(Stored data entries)
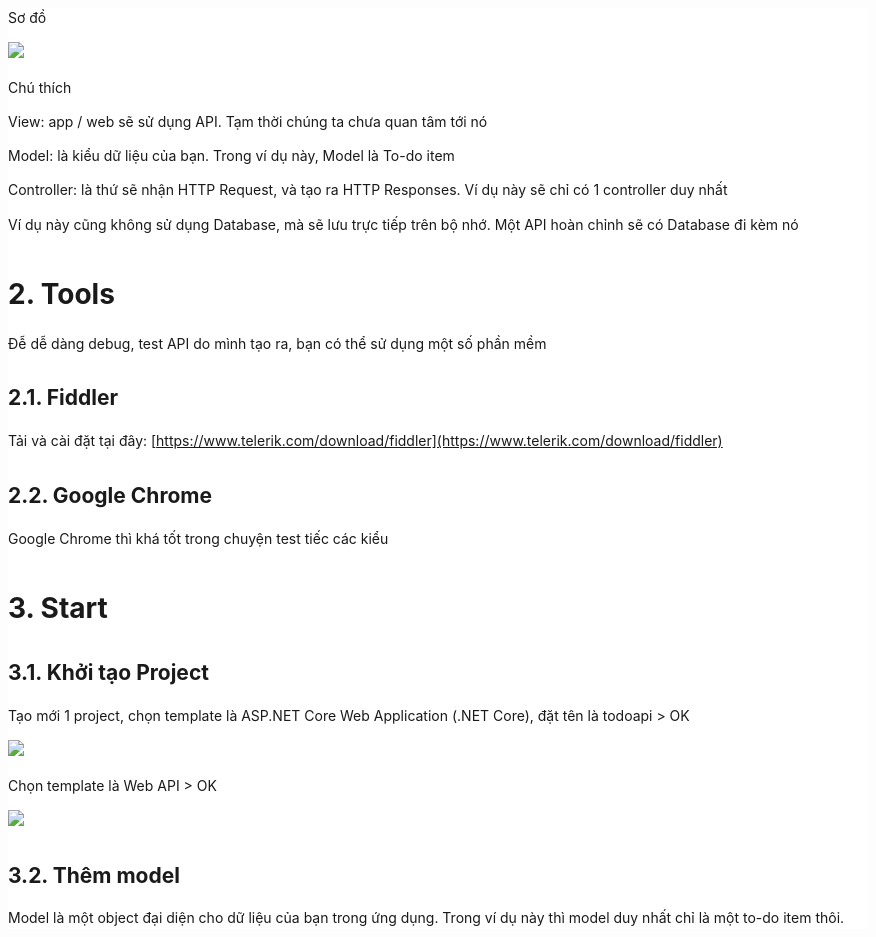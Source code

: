 Sơ đồ

![](https://docs.microsoft.com/en-us/aspnet/core/mvc/overview/_static/mvc.png?view=aspnetcore-3.1)

Chú thích

View: app / web sẽ sử dụng API. Tạm thời chúng ta chưa quan tâm tới nó

Model: là kiểu dữ liệu của bạn. Trong ví dụ này, Model là To-do item

Controller: là thứ sẽ nhận HTTP Request, và tạo ra HTTP Responses. Ví dụ này sẽ chỉ có 1 controller duy nhất

Ví dụ này cũng không sử dụng Database, mà sẽ lưu trực tiếp trên bộ nhớ. Một API hoàn chỉnh sẽ có Database đi kèm nó

# 2. Tools
<a id="markdown-tools" name="tools"></a>

Đễ dễ dàng debug, test API do mình tạo ra, bạn có thể sử dụng một số phần mềm

## 2.1. Fiddler
<a id="markdown-fiddler" name="fiddler"></a>

Tải và cài đặt tại đây: [https://www.telerik.com/download/fiddler](https://www.telerik.com/download/fiddler)

## 2.2. Google Chrome
<a id="markdown-google-chrome" name="google-chrome"></a>

Google Chrome thì khá tốt trong chuyện test tiếc các kiểu

# 3. Start
<a id="markdown-start" name="start"></a>

## 3.1. Khởi tạo Project
<a id="markdown-kh%E1%BB%9Fi-t%E1%BA%A1o-project" name="kh%E1%BB%9Fi-t%E1%BA%A1o-project"></a>

Tạo mới 1 project, chọn template là ASP.NET Core Web Application (.NET Core), đặt tên là todoapi > OK

![](https://farm8.staticflickr.com/7671/27642365454_2fb370b186_o.png)

Chọn template là Web API > OK

![](https://farm8.staticflickr.com/7699/27976818140_4bfdcc1961_o.png)

## 3.2. Thêm model
<a id="markdown-th%C3%AAm-model" name="th%C3%AAm-model"></a>

Model là một object đại diện cho dữ liệu của bạn trong ứng dụng. Trong ví dụ này thì model duy nhất chỉ là một to-do item thôi.
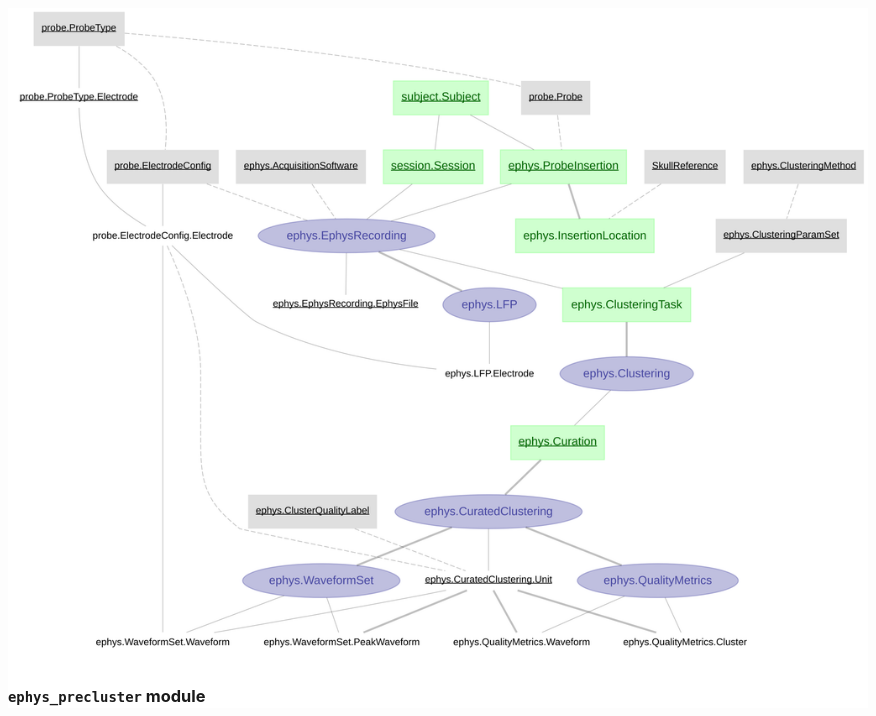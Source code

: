 ![diagram](https://raw.githubusercontent.com/datajoint/element-array-ephys/main/images/attached_array_ephys_element_chronic.svg)

### `ephys_precluster` module
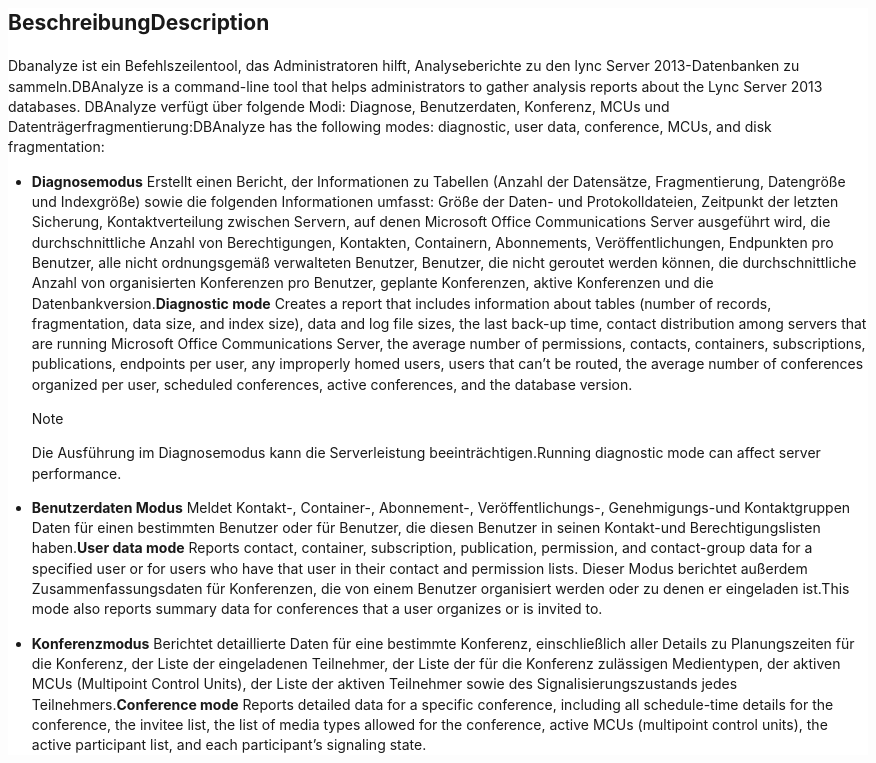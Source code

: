 <div>

## <a name="description"></a><span data-ttu-id="17c7f-392">Beschreibung</span><span class="sxs-lookup"><span data-stu-id="17c7f-392">Description</span></span>

<span data-ttu-id="17c7f-393">Dbanalyze ist ein Befehlszeilentool, das Administratoren hilft, Analyseberichte zu den lync Server 2013-Datenbanken zu sammeln.</span><span class="sxs-lookup"><span data-stu-id="17c7f-393">DBAnalyze is a command-line tool that helps administrators to gather analysis reports about the Lync Server 2013 databases.</span></span> <span data-ttu-id="17c7f-394">DBAnalyze verfügt über folgende Modi: Diagnose, Benutzerdaten, Konferenz, MCUs und Datenträgerfragmentierung:</span><span class="sxs-lookup"><span data-stu-id="17c7f-394">DBAnalyze has the following modes: diagnostic, user data, conference, MCUs, and disk fragmentation:</span></span>

  - <span data-ttu-id="17c7f-395">**Diagnosemodus** Erstellt einen Bericht, der Informationen zu Tabellen (Anzahl der Datensätze, Fragmentierung, Datengröße und Indexgröße) sowie die folgenden Informationen umfasst: Größe der Daten- und Protokolldateien, Zeitpunkt der letzten Sicherung, Kontaktverteilung zwischen Servern, auf denen Microsoft Office Communications Server ausgeführt wird, die durchschnittliche Anzahl von Berechtigungen, Kontakten, Containern, Abonnements, Veröffentlichungen, Endpunkten pro Benutzer, alle nicht ordnungsgemäß verwalteten Benutzer, Benutzer, die nicht geroutet werden können, die durchschnittliche Anzahl von organisierten Konferenzen pro Benutzer, geplante Konferenzen, aktive Konferenzen und die Datenbankversion.</span><span class="sxs-lookup"><span data-stu-id="17c7f-395">**Diagnostic mode**   Creates a report that includes information about tables (number of records, fragmentation, data size, and index size), data and log file sizes, the last back-up time, contact distribution among servers that are running Microsoft Office Communications Server, the average number of permissions, contacts, containers, subscriptions, publications, endpoints per user, any improperly homed users, users that can’t be routed, the average number of conferences organized per user, scheduled conferences, active conferences, and the database version.</span></span>
    
    <div>
    

    > [!NOTE]  
    > <span data-ttu-id="17c7f-396">Die Ausführung im Diagnosemodus kann die Serverleistung beeinträchtigen.</span><span class="sxs-lookup"><span data-stu-id="17c7f-396">Running diagnostic mode can affect server performance.</span></span>

    
    </div>

  - <span data-ttu-id="17c7f-397">**Benutzerdaten Modus**  Meldet Kontakt-, Container-, Abonnement-, Veröffentlichungs-, Genehmigungs-und Kontaktgruppen Daten für einen bestimmten Benutzer oder für Benutzer, die diesen Benutzer in seinen Kontakt-und Berechtigungslisten haben.</span><span class="sxs-lookup"><span data-stu-id="17c7f-397">**User data mode**  Reports contact, container, subscription, publication, permission, and contact-group data for a specified user or for users who have that user in their contact and permission lists.</span></span> <span data-ttu-id="17c7f-398">Dieser Modus berichtet außerdem Zusammenfassungsdaten für Konferenzen, die von einem Benutzer organisiert werden oder zu denen er eingeladen ist.</span><span class="sxs-lookup"><span data-stu-id="17c7f-398">This mode also reports summary data for conferences that a user organizes or is invited to.</span></span>

  - <span data-ttu-id="17c7f-399">**Konferenzmodus** Berichtet detaillierte Daten für eine bestimmte Konferenz, einschließlich aller Details zu Planungszeiten für die Konferenz, der Liste der eingeladenen Teilnehmer, der Liste der für die Konferenz zulässigen Medientypen, der aktiven MCUs (Multipoint Control Units), der Liste der aktiven Teilnehmer sowie des Signalisierungszustands jedes Teilnehmers.</span><span class="sxs-lookup"><span data-stu-id="17c7f-399">**Conference mode**   Reports detailed data for a specific conference, including all schedule-time details for the conference, the invitee list, the list of media types allowed for the conference, active MCUs (multipoint control units), the active participant list, and each participant’s signaling state.</span></span>
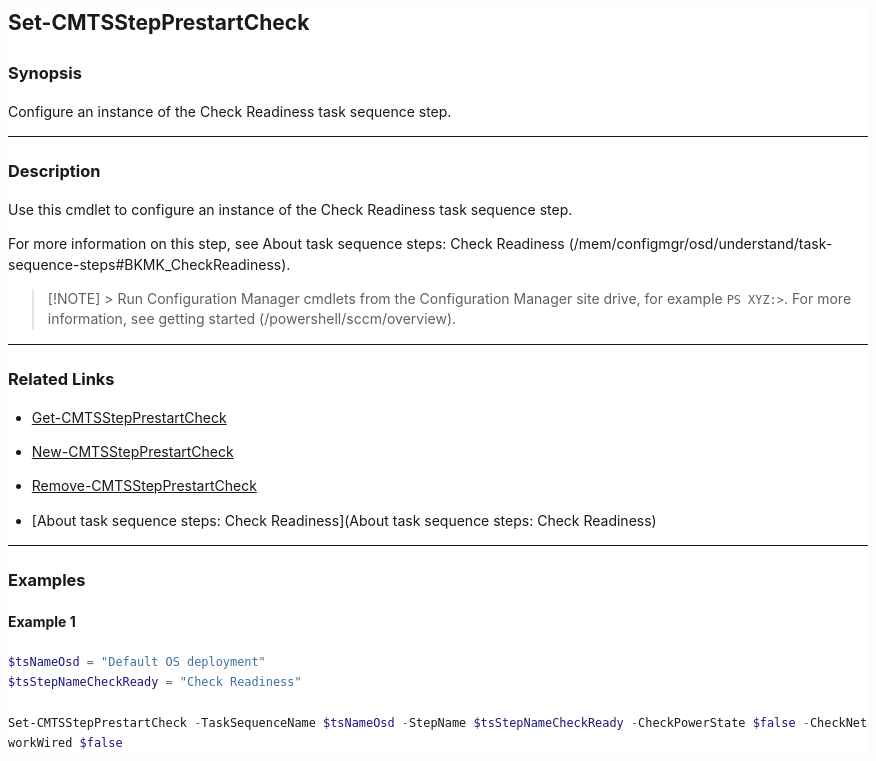 Set-CMTSStepPrestartCheck
-------------------------




### Synopsis
Configure an instance of the Check Readiness task sequence step.



---


### Description

Use this cmdlet to configure an instance of the Check Readiness task sequence step.



For more information on this step, see About task sequence steps: Check Readiness (/mem/configmgr/osd/understand/task-sequence-steps#BKMK_CheckReadiness).



> [!NOTE] > Run Configuration Manager cmdlets from the Configuration Manager site drive, for example `PS XYZ:>`. For more information, see getting started (/powershell/sccm/overview).



---


### Related Links
* [Get-CMTSStepPrestartCheck](Get-CMTSStepPrestartCheck)



* [New-CMTSStepPrestartCheck](New-CMTSStepPrestartCheck)



* [Remove-CMTSStepPrestartCheck](Remove-CMTSStepPrestartCheck)



* [About task sequence steps: Check Readiness](About task sequence steps: Check Readiness)





---


### Examples
#### Example 1
```PowerShell
$tsNameOsd = "Default OS deployment"
$tsStepNameCheckReady = "Check Readiness"

Set-CMTSStepPrestartCheck -TaskSequenceName $tsNameOsd -StepName $tsStepNameCheckReady -CheckPowerState $false -CheckNetworkWired $false
```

WORK TASK:
Reproduce each line from the records that contains the word "template".

RESULT BELOW:
Tạo mới 1 project, chọn template là ASP.NET Core Web Application (.NET Core), đặt tên là todoapi > OK
Chọn template là Web API > OK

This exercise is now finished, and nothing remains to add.